▶ **WHAT TO DO**
Retype, exactly as they appear below, the lines between the line holding "Eine Parameterdarstellung einer" and the line holding "für die Vektorfunktion", both ends included.

▶ **AVAILABLE DATA**
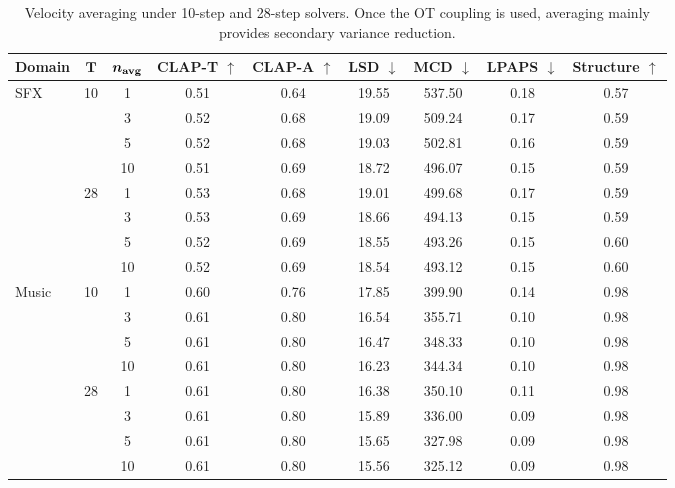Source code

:\begin{table}[htpb]
    \centering
    \small
    \setlength{\tabcolsep}{4.5pt}
    \begin{tabular}{lcccccccc}
        \toprule
        \textbf{Domain} & $\boldsymbol{T}$ & $\boldsymbol{\navg}$ & \textbf{CLAP-T} $\uparrow$ & \textbf{CLAP-A} $\uparrow$ & \textbf{LSD} $\downarrow$ & \textbf{MCD} $\downarrow$ & \textbf{LPAPS} $\downarrow$ & \textbf{Structure} $\uparrow$ \\
        \midrule
        \multirow{8}{*}{SFX} & \multirow{4}{*}{10} & 1  & 0.51 & 0.64 & 19.55 & 537.50 & 0.18 & 0.57 \\
        & & 3  & 0.52 & 0.68 & 19.09 & 509.24 & 0.17 & 0.59 \\
        & & 5  & 0.52 & 0.68 & 19.03 & 502.81 & 0.16 & 0.59 \\
        & & 10 & 0.51 & 0.69 & 18.72 & 496.07 & 0.15 & 0.59 \\
        \cmidrule(l){2-9}
        & \multirow{4}{*}{28} & 1  & 0.53 & 0.68 & 19.01 & 499.68 & 0.17 & 0.59 \\
        & & 3  & 0.53 & 0.69 & 18.66 & 494.13 & 0.15 & 0.59 \\
        & & 5  & 0.52 & 0.69 & 18.55 & 493.26 & 0.15 & 0.60 \\
        & & 10 & 0.52 & 0.69 & 18.54 & 493.12 & 0.15 & 0.60 \\
        \midrule
        \multirow{8}{*}{Music} & \multirow{4}{*}{10} & 1  & 0.60 & 0.76 & 17.85 & 399.90 & 0.14 & 0.98 \\
        & & 3  & 0.61 & 0.80 & 16.54 & 355.71 & 0.10 & 0.98 \\
        & & 5  & 0.61 & 0.80 & 16.47 & 348.33 & 0.10 & 0.98 \\
        & & 10 & 0.61 & 0.80 & 16.23 & 344.34 & 0.10 & 0.98 \\
        \cmidrule(l){2-9}
        & \multirow{4}{*}{28} & 1  & 0.61 & 0.80 & 16.38 & 350.10 & 0.11 & 0.98 \\
        & & 3  & 0.61 & 0.80 & 15.89 & 336.00 & 0.09 & 0.98 \\
        & & 5  & 0.61 & 0.80 & 15.65 & 327.98 & 0.09 & 0.98 \\
        & & 10 & 0.61 & 0.80 & 15.56 & 325.12 & 0.09 & 0.98 \\
        \bottomrule
    \end{tabular}
    \caption{Velocity averaging under 10-step and 28-step solvers. Once the OT coupling is used, averaging mainly provides secondary variance reduction.}
    \label{tab:navg_app}
\end{table}

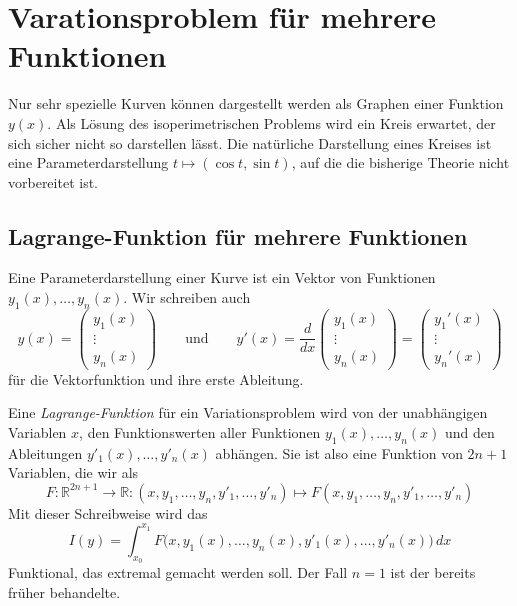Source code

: %
%
%
\section{Varationsproblem für mehrere Funktionen
\label{buch:variation:section:mehrerefunktionen}}
Nur sehr spezielle Kurven können dargestellt werden als Graphen
einer Funktion $y(x)$.
Als Lösung des isoperimetrischen Problems wird ein Kreis erwartet,
der sich sicher nicht so darstellen lässt.
Die natürliche Darstellung eines Kreises ist eine Parameterdarstellung
$t\mapsto(\cos t,\sin t)$, auf die die bisherige Theorie nicht
vorbereitet ist.

%
%
\subsection{Lagrange-Funktion für mehrere Funktionen
\label{buch:variation:mehrerefunction:subsection:lagrangefunktion}}
Eine Parameterdarstellung einer Kurve ist ein Vektor von Funktionen
$y_1(x),\dots,y_n(x)$.
Wir schreiben auch
\[
y(x)
=
\begin{pmatrix}
y_1(x)\\
\vdots\\
y_n(x)
\end{pmatrix}
\qquad\text{und}\qquad
y'(x)
=
\frac{d}{dx}
\begin{pmatrix}
y_1(x)\\
\vdots\\
y_n(x)
\end{pmatrix}
=
\begin{pmatrix}
y_1'(x)\\
\vdots\\
y_n'(x)
\end{pmatrix}
\]
für die Vektorfunktion und ihre erste Ableitung.

Eine {\em Lagrange-Funktion} für ein Variationsproblem wird von
der unabhängigen Variablen $x$, den Funktionswerten aller Funktionen
$y_1(x),\dots,y_n(x)$ und den Ableitungen $y'_1(x),\dots,y'_n(x)$
abhängen.
Sie ist also eine Funktion von $2n+1$ Variablen, die wir als
\begin{equation*}
F
\colon
\mathbb{R}^{2n+1}\to\mathbb{R}
:
(x,y_1,\dots,y_n,y'_1,\dots,y'_n)\mapsto F(x,y_1,\dots,y_n,y'_1,\dots,y'_n)
\end{equation*}
Mit dieser Schreibweise wird das
\[
I(y)
=
\int_{x_0}^{x_1}
F\bigl(x,y_1(x),\dots,y_n(x),y'_1(x),\dots,y'_n(x)\bigr)\,dx
\]
Funktional, das extremal gemacht werden soll.
Der Fall $n=1$ ist der bereits früher behandelte.

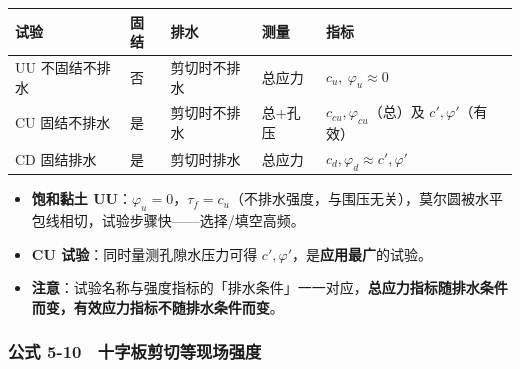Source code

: \documentclass[
]{article}
\newcounter{none} %
\providecommand{\tightlist}{%
  \setlength{\itemsep}{0pt}\setlength{\parskip}{0pt}}
\begin{document}
{\def\LTcaptype{none} %
\begin{longtable}[]{@{}
  >{\raggedright\arraybackslash}p{}
  >{\raggedright\arraybackslash}p{}
  >{\raggedright\arraybackslash}p{}
  >{\raggedright\arraybackslash}p{}
  >{\raggedright\arraybackslash}p{}@{}}
\toprule\noalign{}
\begin{minipage}[b]{\linewidth}\raggedright
试验
\end{minipage} & \begin{minipage}[b]{\linewidth}\raggedright
固结
\end{minipage} & \begin{minipage}[b]{\linewidth}\raggedright
排水
\end{minipage} & \begin{minipage}[b]{\linewidth}\raggedright
测量
\end{minipage} & \begin{minipage}[b]{\linewidth}\raggedright
指标
\end{minipage} \\
\midrule\noalign{}
\endhead
\bottomrule\noalign{}
\endlastfoot
UU 不固结不排水 & 否 & 剪切时不排水 & 总应力 &
\(c_u,\ \varphi_u\approx0\) \\
CU 固结不排水 & 是 & 剪切时不排水 & 总+孔压 &
\(c_{cu},\varphi_{cu}\)（总）及 \(c',\varphi'\)（有效） \\
CD 固结排水 & 是 & 剪切时排水 & 总应力 &
\(c_d,\varphi_d\approx c',\varphi'\) \\
\end{longtable}
}

\begin{itemize}
\tightlist
\item
  \textbf{饱和黏土
  UU}：\(\varphi_u=0\)，\(\tau_f=c_u\)（不排水强度，与围压无关），莫尔圆被水平包线相切，试验步骤快------选择/填空高频。
\item
  \textbf{CU 试验}：同时量测孔隙水压力可得
  \(c',\varphi'\)，是\textbf{应用最广}的试验。
\item
  \textbf{注意}：试验名称与强度指标的「排水条件」一一对应，\textbf{总应力指标随排水条件而变，有效应力指标不随排水条件而变}。
\end{itemize}

\subsubsection{公式
5-10　十字板剪切等现场强度}\label{ux516cux5f0f-5-10-ux5341ux5b57ux677fux526aux5207ux7b49ux73b0ux573aux5f3aux5ea6}
\end{document}
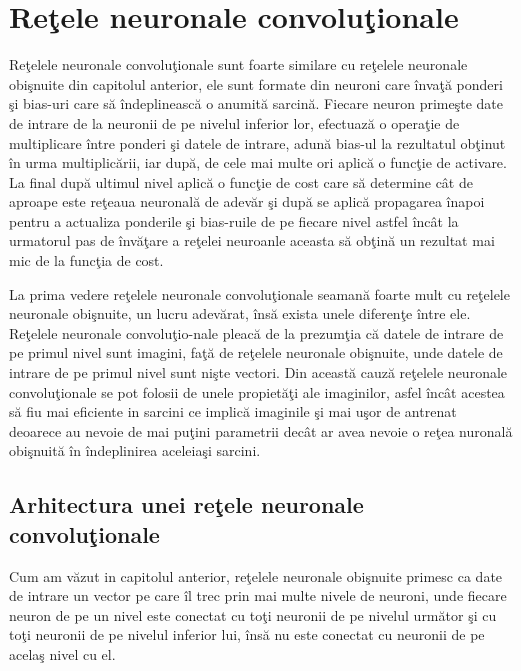 \chapter{Re\c{t}ele neuronale convolu\c{t}ionale}

Re\c{t}elele neuronale convolu\c{t}ionale  sunt foarte similare cu re\c{t}elele neuronale obi\c{s}nuite din capitolul anterior, ele sunt formate din neuroni care \^{i}nva\c{t}\u{a} ponderi \c{s}i bias-uri care s\u{a} \^{i}ndeplineasc\u{a} o anumit\u{a} sarcin\u{a}. Fiecare neuron prime\c{s}te date de intrare de la neuronii de pe nivelul inferior lor, efectuaz\u{a} o opera\c{t}ie de multiplicare \^{i}ntre ponderi \c{s}i datele de intrare, adun\u{a} bias-ul la rezultatul ob\c{t}inut \^{i}n urma multiplic\u{a}rii, iar dup\u{a}, de cele mai multe ori aplic\u{a} o func\c{t}ie de activare. La final dup\u{a} ultimul nivel aplic\u{a} o func\c{t}ie de cost care s\u{a} determine c\^{a}t de aproape este re\c{t}eaua neuronal\u{a} de adev\u{a}r \c{s}i dup\u{a} se aplic\u{a} propagarea \^{i}napoi pentru a actualiza ponderile \c{s}i bias-ruile de pe fiecare nivel astfel \^{i}nc\^{a}t la urmatorul pas de \^{i}nv\u{a}\c{t}are a re\c{t}elei neuroanle aceasta s\u{a} ob\c{t}in\u{a} un rezultat mai mic de la func\c{t}ia de cost.

La prima vedere re\c{t}elele neuronale convolu\c{t}ionale seaman\u{a} foarte mult cu re\c{t}elele neuronale obi\c{s}nuite, un lucru adev\u{a}rat, \^{i}ns\u{a} exista unele diferen\c{t}e \^{i}ntre ele. Re\c{t}elele neuronale convolu\c{t}io-nale pleac\u{a} de la prezum\c{t}ia c\u{a} datele de intrare de pe primul nivel sunt imagini, fa\c{t}\u{a} de re\c{t}elele neuronale obi\c{s}nuite, unde datele de intrare de pe primul nivel sunt ni\c{s}te vectori. Din aceast\u{a} cauz\u{a} re\c{t}elele neuronale convolu\c{t}ionale se pot folosii de unele propiet\u{a}\c{t}i ale imaginilor, asfel \^{i}nc\^{a}t acestea s\u{a} fiu mai eficiente in sarcini ce implic\u{a} imaginile \c{s}i mai u\c{s}or de antrenat deoarece au nevoie de mai pu\c{t}ini parametrii dec\^{a}t ar avea nevoie o re\c{t}ea nuronal\u{a} obi\c{s}nuit\u{a} \^{i}n \^{i}ndeplinirea aceleia\c{s}i sarcini.

\section{Arhitectura unei re\c{t}ele neuronale convolu\c{t}ionale}

Cum am v\u{a}zut in capitolul anterior, re\c{t}elele neuronale obi\c{s}nuite primesc ca date de intrare un  vector pe care \^{i}l trec prin mai multe nivele de neuroni, unde fiecare neuron de pe un nivel este conectat cu to\c{t}i neuronii de pe nivelul urm\u{a}tor \c{s}i cu to\c{t}i neuronii de pe nivelul inferior lui, \^{i}ns\u{a} nu este conectat cu neuronii de pe acela\c{s} nivel cu el. 

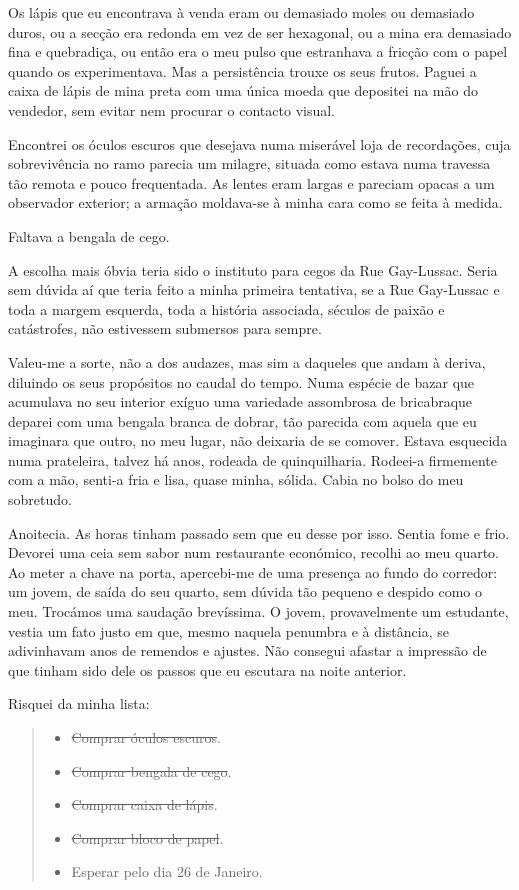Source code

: Os lápis que eu encontrava à venda eram ou demasiado moles ou demasiado
duros, ou a secção era redonda em vez de ser hexagonal, ou a mina era
demasiado fina e quebradiça, ou então era o meu pulso que estranhava a
fricção com o papel quando os experimentava. Mas a persistência trouxe
os seus frutos. Paguei a caixa de lápis de mina preta com uma única
moeda que depositei na mão do vendedor, sem evitar nem procurar o
contacto visual.

Encontrei os óculos escuros que desejava numa miserável loja de
recordações, cuja sobrevivência no ramo parecia um milagre, situada como
estava numa travessa tão remota e pouco frequentada. As lentes eram
largas e pareciam opacas a um observador exterior; a armação moldava-se
à minha cara como se feita à medida.

Faltava a bengala de cego.

A escolha mais óbvia teria sido o instituto para cegos da Rue
Gay-Lussac. Seria sem dúvida aí que teria feito a minha primeira
tentativa, se a Rue Gay-Lussac e toda a margem esquerda, toda a história
associada, séculos de paixão e catástrofes, não estivessem submersos
para sempre.

Valeu-me a sorte, não a dos audazes, mas sim a daqueles que andam à
deriva, diluindo os seus propósitos no caudal do tempo. Numa espécie de
bazar que acumulava no seu interior exíguo uma variedade assombrosa de
bricabraque deparei com uma bengala branca de dobrar, tão parecida com
aquela
que eu imaginara que outro, no meu lugar, não deixaria de se comover.
Estava esquecida numa prateleira, talvez há anos, rodeada de
quinquilharia. Rodeei-a firmemente com a mão, senti-a fria e lisa, quase
minha, sólida. Cabia no bolso do meu sobretudo.

Anoitecia. As horas tinham passado sem que eu desse por isso. Sentia
fome e frio. Devorei uma ceia sem sabor num restaurante económico,
recolhi ao meu quarto. Ao meter a chave na porta, apercebi-me de uma
presença ao fundo do corredor: um jovem, de saída do seu quarto, sem
dúvida tão pequeno e despido como o meu. Trocámos uma saudação
brevíssima. O jovem, provavelmente um estudante, vestia um fato justo em
que, mesmo naquela penumbra e à distância, se adivinhavam anos de
remendos e ajustes. Não consegui afastar a impressão de que tinham sido
dele os passos que eu escutara na noite anterior.

Risquei da minha lista:

\begin{quote}
\begin{itemize}
\item{}\sout{Comprar óculos escuros}.
\item{}\sout{Comprar bengala de cego}.
\item{}\sout{Comprar caixa de lápis}.
\item{}\sout{Comprar bloco de papel}.
\item{}Esperar pelo dia 26 de Janeiro.
\end{itemize}
\end{quote}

▶ **TASK SOLUTION**
Eine Parameterdarstellung einer Kurve ist ein Vektor von Funktionen
$y_1(x),\dots,y_n(x)$.
Wir schreiben auch
\[
y(x)
=
\begin{pmatrix}
y_1(x)\\
\vdots\\
y_n(x)
\end{pmatrix}
\qquad\text{und}\qquad
y'(x)
=
\frac{d}{dx}
\begin{pmatrix}
y_1(x)\\
\vdots\\
y_n(x)
\end{pmatrix}
=
\begin{pmatrix}
y_1'(x)\\
\vdots\\
y_n'(x)
\end{pmatrix}
\]
für die Vektorfunktion und ihre erste Ableitung.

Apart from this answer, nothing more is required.